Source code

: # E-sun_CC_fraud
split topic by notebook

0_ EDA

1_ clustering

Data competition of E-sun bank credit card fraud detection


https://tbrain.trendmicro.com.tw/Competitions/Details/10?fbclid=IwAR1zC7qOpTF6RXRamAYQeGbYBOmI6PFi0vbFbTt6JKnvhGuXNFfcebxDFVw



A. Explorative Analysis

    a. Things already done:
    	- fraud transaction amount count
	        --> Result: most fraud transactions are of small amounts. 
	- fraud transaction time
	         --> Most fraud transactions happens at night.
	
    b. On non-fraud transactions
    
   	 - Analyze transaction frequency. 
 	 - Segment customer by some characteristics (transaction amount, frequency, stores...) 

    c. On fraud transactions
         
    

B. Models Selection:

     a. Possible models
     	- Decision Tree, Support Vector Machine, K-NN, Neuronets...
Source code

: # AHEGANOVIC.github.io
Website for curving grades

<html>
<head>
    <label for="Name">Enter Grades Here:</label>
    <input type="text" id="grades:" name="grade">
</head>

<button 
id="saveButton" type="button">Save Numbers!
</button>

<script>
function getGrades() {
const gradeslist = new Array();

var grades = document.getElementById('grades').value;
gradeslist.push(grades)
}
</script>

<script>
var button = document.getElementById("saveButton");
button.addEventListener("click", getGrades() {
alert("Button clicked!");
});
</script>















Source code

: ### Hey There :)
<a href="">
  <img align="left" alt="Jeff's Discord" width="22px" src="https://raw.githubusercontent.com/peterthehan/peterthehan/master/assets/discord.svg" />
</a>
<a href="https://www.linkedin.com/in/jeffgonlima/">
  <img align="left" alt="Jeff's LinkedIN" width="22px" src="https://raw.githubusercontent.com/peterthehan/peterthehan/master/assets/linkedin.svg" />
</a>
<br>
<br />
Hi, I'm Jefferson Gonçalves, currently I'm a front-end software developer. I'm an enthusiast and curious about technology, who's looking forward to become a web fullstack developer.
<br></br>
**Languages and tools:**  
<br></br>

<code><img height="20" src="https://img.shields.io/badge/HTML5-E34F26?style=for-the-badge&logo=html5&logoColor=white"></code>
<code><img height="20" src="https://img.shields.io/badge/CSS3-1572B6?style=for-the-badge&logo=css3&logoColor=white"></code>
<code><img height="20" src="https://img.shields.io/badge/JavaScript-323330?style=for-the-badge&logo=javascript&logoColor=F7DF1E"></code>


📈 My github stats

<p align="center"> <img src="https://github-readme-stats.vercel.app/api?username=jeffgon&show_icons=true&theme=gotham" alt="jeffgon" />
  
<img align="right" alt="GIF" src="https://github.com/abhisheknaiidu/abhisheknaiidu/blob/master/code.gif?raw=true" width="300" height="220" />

......

WORK ORDER
Write the listing out again so that nothing in it differs from the original.

SOLVED EXERCISE
Source code

: # E-sun_CC_fraud
split topic by notebook

0_ EDA

1_ clustering

Data competition of E-sun bank credit card fraud detection


https://tbrain.trendmicro.com.tw/Competitions/Details/10?fbclid=IwAR1zC7qOpTF6RXRamAYQeGbYBOmI6PFi0vbFbTt6JKnvhGuXNFfcebxDFVw



A. Explorative Analysis

    a. Things already done:
    	- fraud transaction amount count
	        --> Result: most fraud transactions are of small amounts. 
	- fraud transaction time
	         --> Most fraud transactions happens at night.
	
    b. On non-fraud transactions
    
   	 - Analyze transaction frequency. 
 	 - Segment customer by some characteristics (transaction amount, frequency, stores...) 

    c. On fraud transactions
         
    

B. Models Selection:

     a. Possible models
     	- Decision Tree, Support Vector Machine, K-NN, Neuronets...
Source code

: # AHEGANOVIC.github.io
Website for curving grades

<html>
<head>
    <label for="Name">Enter Grades Here:</label>
    <input type="text" id="grades:" name="grade">
</head>

<button 
id="saveButton" type="button">Save Numbers!
</button>

<script>
function getGrades() {
const gradeslist = new Array();

var grades = document.getElementById('grades').value;
gradeslist.push(grades)
}
</script>

<script>
var button = document.getElementById("saveButton");
button.addEventListener("click", getGrades() {
alert("Button clicked!");
});
</script>















Source code

: ### Hey There :)
<a href="">
  <img align="left" alt="Jeff's Discord" width="22px" src="https://raw.githubusercontent.com/peterthehan/peterthehan/master/assets/discord.svg" />
</a>
<a href="https://www.linkedin.com/in/jeffgonlima/">
  <img align="left" alt="Jeff's LinkedIN" width="22px" src="https://raw.githubusercontent.com/peterthehan/peterthehan/master/assets/linkedin.svg" />
</a>
<br>
<br />
Hi, I'm Jefferson Gonçalves, currently I'm a front-end software developer. I'm an enthusiast and curious about technology, who's looking forward to become a web fullstack developer.
<br></br>
**Languages and tools:**  
<br></br>

<code><img height="20" src="https://img.shields.io/badge/HTML5-E34F26?style=for-the-badge&logo=html5&logoColor=white"></code>
<code><img height="20" src="https://img.shields.io/badge/CSS3-1572B6?style=for-the-badge&logo=css3&logoColor=white"></code>
<code><img height="20" src="https://img.shields.io/badge/JavaScript-323330?style=for-the-badge&logo=javascript&logoColor=F7DF1E"></code>


📈 My github stats

<p align="center"> <img src="https://github-readme-stats.vercel.app/api?username=jeffgon&show_icons=true&theme=gotham" alt="jeffgon" />
  
<img align="right" alt="GIF" src="https://github.com/abhisheknaiidu/abhisheknaiidu/blob/master/code.gif?raw=true" width="300" height="220" />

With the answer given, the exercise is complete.